流石に今日はゲーセンに行くのはやめよう。行ったところで、指を加えて人のプレーを見てる他ない。それなら、ネットの動画配信で上手い奴のプレーを見た方がましだ。
その後ろ向きな考えが、水嶋に発想を授ける。
水嶋は目の前の作文用紙を裏返し、四角を十六個。縦に四つ、横に四つ。そう、ジュークボックスの筐体のボタン配列を真似て描いた。

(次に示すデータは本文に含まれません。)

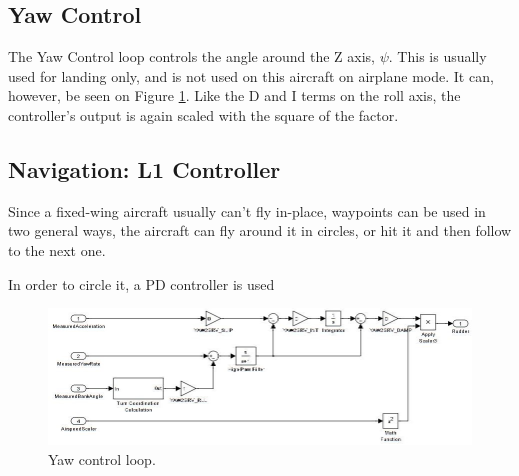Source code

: \subsection{Yaw Control}
The Yaw Control loop controls the angle around the Z axis, $\psi$. This is usually used for landing only, and is not used on this aircraft on airplane mode. It can, however, be seen on Figure \ref{fig:yaw_loop}.
Like the D and I terms on the roll axis, the controller's output is again scaled with the square of the  factor.


\subsection{Navigation: L1 Controller}

%
%
Since a fixed-wing aircraft usually can't fly in-place, waypoints can be used in two general ways, the aircraft can fly around it in circles, or hit it and then follow to the next one.

In order to circle it, a PD controller is used


\begin{figure}[H]
\centering
  \includegraphics[width=\linewidth]{figs/yaw_control_loop.jpg}
  \caption{Yaw control loop.}
  \label{fig:yaw_loop}
\end{figure}
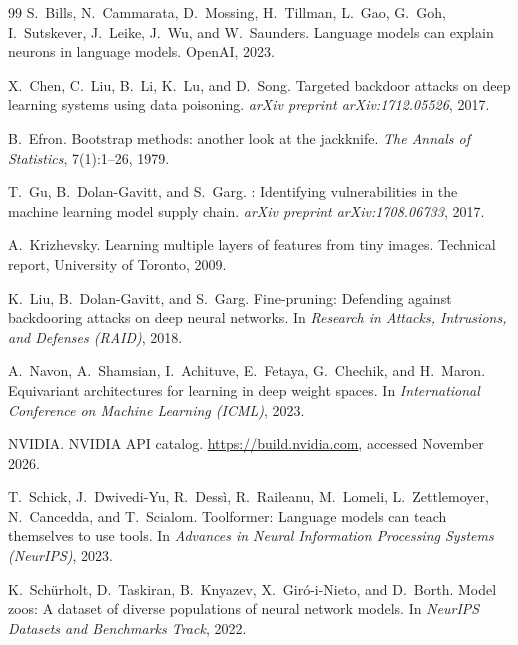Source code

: \documentclass[11pt]{article}
\begin{document}
\begin{thebibliography}{99}
\small
{}
S.~Bills, N.~Cammarata, D.~Mossing, H.~Tillman, L.~Gao, G.~Goh, I.~Sutskever, J.~Leike, J.~Wu, and
W.~Saunders.
\newblock Language models can explain neurons in language models.
\newblock OpenAI, 2023.

X.~Chen, C.~Liu, B.~Li, K.~Lu, and D.~Song.
\newblock Targeted backdoor attacks on deep learning systems using data poisoning.
\newblock \emph{arXiv preprint arXiv:1712.05526}, 2017.

B.~Efron.
\newblock Bootstrap methods: another look at the jackknife.
\newblock \emph{The Annals of Statistics}, 7(1):1--26, 1979.

T.~Gu, B.~Dolan-Gavitt, and S.~Garg.
: Identifying vulnerabilities in the machine learning model supply chain.
\newblock \emph{arXiv preprint arXiv:1708.06733}, 2017.

A.~Krizhevsky.
\newblock Learning multiple layers of features from tiny images.
\newblock Technical report, University of Toronto, 2009.

K.~Liu, B.~Dolan-Gavitt, and S.~Garg.
\newblock Fine-pruning: Defending against backdooring attacks on deep neural networks.
\newblock In \emph{Research in Attacks, Intrusions, and Defenses (RAID)}, 2018.

A.~Navon, A.~Shamsian, I.~Achituve, E.~Fetaya, G.~Chechik, and H.~Maron.
\newblock Equivariant architectures for learning in deep weight spaces.
\newblock In \emph{International Conference on Machine Learning (ICML)}, 2023.

NVIDIA.
\newblock NVIDIA API catalog.
\newblock \url{https://build.nvidia.com}, accessed November 2026.

T.~Schick, J.~Dwivedi-Yu, R.~Dess{\`i}, R.~Raileanu, M.~Lomeli, L.~Zettlemoyer, N.~Cancedda, and
T.~Scialom.
\newblock Toolformer: Language models can teach themselves to use tools.
\newblock In \emph{Advances in Neural Information Processing Systems (NeurIPS)}, 2023.

K.~Sch{\"u}rholt, D.~Taskiran, B.~Knyazev, X.~Gir{\'o}-i-Nieto, and D.~Borth.
\newblock Model zoos: A dataset of diverse populations of neural network models.
\newblock In \emph{NeurIPS Datasets and Benchmarks Track}, 2022.


\end{thebibliography}
\end{document}

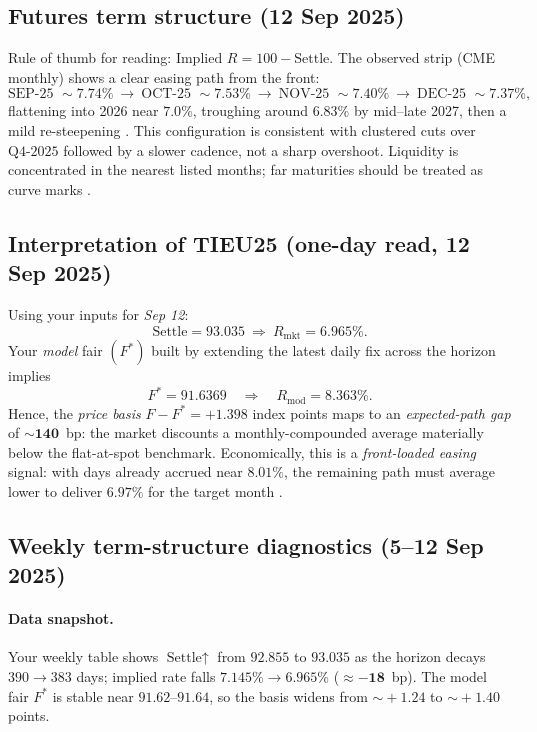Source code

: \documentclass[11pt,a4paper]{article} %
\begin{document}
\subsection{Futures term structure (12 Sep 2025)}
Rule of thumb for reading: \(\text{Implied }R = 100 - \text{Settle}\). The observed strip (CME monthly) shows a clear easing path from the front:
\[
\text{SEP-25 } \sim \mathbf{7.74\%}\ \to\ \text{OCT-25 } \sim \mathbf{7.53\%}\ \to\ \text{NOV-25 } \sim \mathbf{7.40\%}\ \to\ \text{DEC-25 } \sim \mathbf{7.37\%},
\]
flattening into 2026 near \(7.0\%\), troughing around \(6.83\%\) by mid–late 2027, then a mild re-steepening \citep{cme_tiie_monthly_quotes}. This configuration is consistent with clustered cuts over \(\text{Q4-2025}\) followed by a slower cadence, not a sharp overshoot. Liquidity is concentrated in the nearest listed months; far maturities should be treated as curve marks \citep{cme_tiie_monthly_overview,cme_tiie_monthly_quotes}.

\subsection{Interpretation of \texorpdfstring{TIEU25}{TIEU25} (one-day read, 12 Sep 2025)}
Using your inputs for \emph{Sep 12}:
\[
\text{Settle} = \mathbf{93.035}\ \Rightarrow\ R_{\text{mkt}}=\mathbf{6.965\%}.
\]
Your \emph{model} fair \((F^{*})\) built by extending the latest daily fix across the horizon implies
\[
F^{*}=\mathbf{91.6369}\quad\Rightarrow\quad R_{\text{mod}}=\mathbf{8.363\%}.
\]
Hence, the \emph{price basis} \(F-F^{*}=\mathbf{+1.398}\) index points maps to an \emph{expected-path gap} of \(\sim\mathbf{140}\)~bp: the market discounts a monthly-compounded average materially below the flat-at-spot benchmark. Economically, this is a \emph{front-loaded easing} signal: with days already accrued near \(8.01\%\), the remaining path must average lower to deliver \(6.97\%\) for the target month \citep{banxico_on_method_en,cme_tiie_monthly_method}.

\subsection{Weekly term-structure diagnostics (5–12 Sep 2025)}
\paragraph{Data snapshot.} Your weekly table shows \(\text{Settle}\uparrow\) from \(\mathbf{92.855}\) to \(\mathbf{93.035}\) as the horizon decays \(390\to383\) days; implied rate falls \(\mathbf{7.145\%\to6.965\%}\) (\(\approx \mathbf{-18}\)~bp). The model fair \(F^{*}\) is stable near \(91.62\)–\(91.64\), so the basis widens from \(\sim\!+1.24\) to \(\sim\!+1.40\) points.
\end{document}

スマホにイヤホンを差し込み、ネット動画のプレーを見ながら、タイミングを表すノーツの光る順番を暗記しようと試みた。
「水嶋君。それは、いけません。はい、これをどうぞ」
「え?これは何ですか」
文芸部に来て、音ゲーの動画を見ている。不届な自分への叱咤したのかと思った。でも、どうやら違うらしい。
「ヘッドホンです」
「いや、それは分かりますけど」
「こっちに座って下さい」
水嶋は、柴田に促され、部長の椅子へ座る。スクリーン脇のパソコンデスク。
ヘッドホンからはノリの良いダンスミュージックが流れ出す。
「流れてくる矢印型のノーツに合わせて、キーボードの矢印キーを押して下さい」
パソコンの画面。カクカクと踊るポリゴンの背景の上を、矢印形のノーツが下から上へ流れる。一定のラインに到達した矢印に対し、タイミング良くキーボードを叩き得点を重ねる。
「あの、部長、これは?」
「まだ、水嶋君は譜面を暗記するのには時期尚早だと思います。人のプレーを見るのは良い事ですが、悪い癖が着きやすいし、水嶋君自身のプレーの幅を狭くしてしまいます」
水嶋は空いた口が塞がらない。
「まずは、なんと言ってもタイミングです。タイミング良くノーツを処理出来ないと話になりません。ジュークボックスの譜面は美しいですが、それは肌で感じるもので、今はまだ脳内補完するには早すぎるんです。そうだ、今からゲーセンに行きましょう。私がお金は出しますので」
水嶋は部長の熱弁に圧倒され、首を縦に振るしか選択の余地が無かった。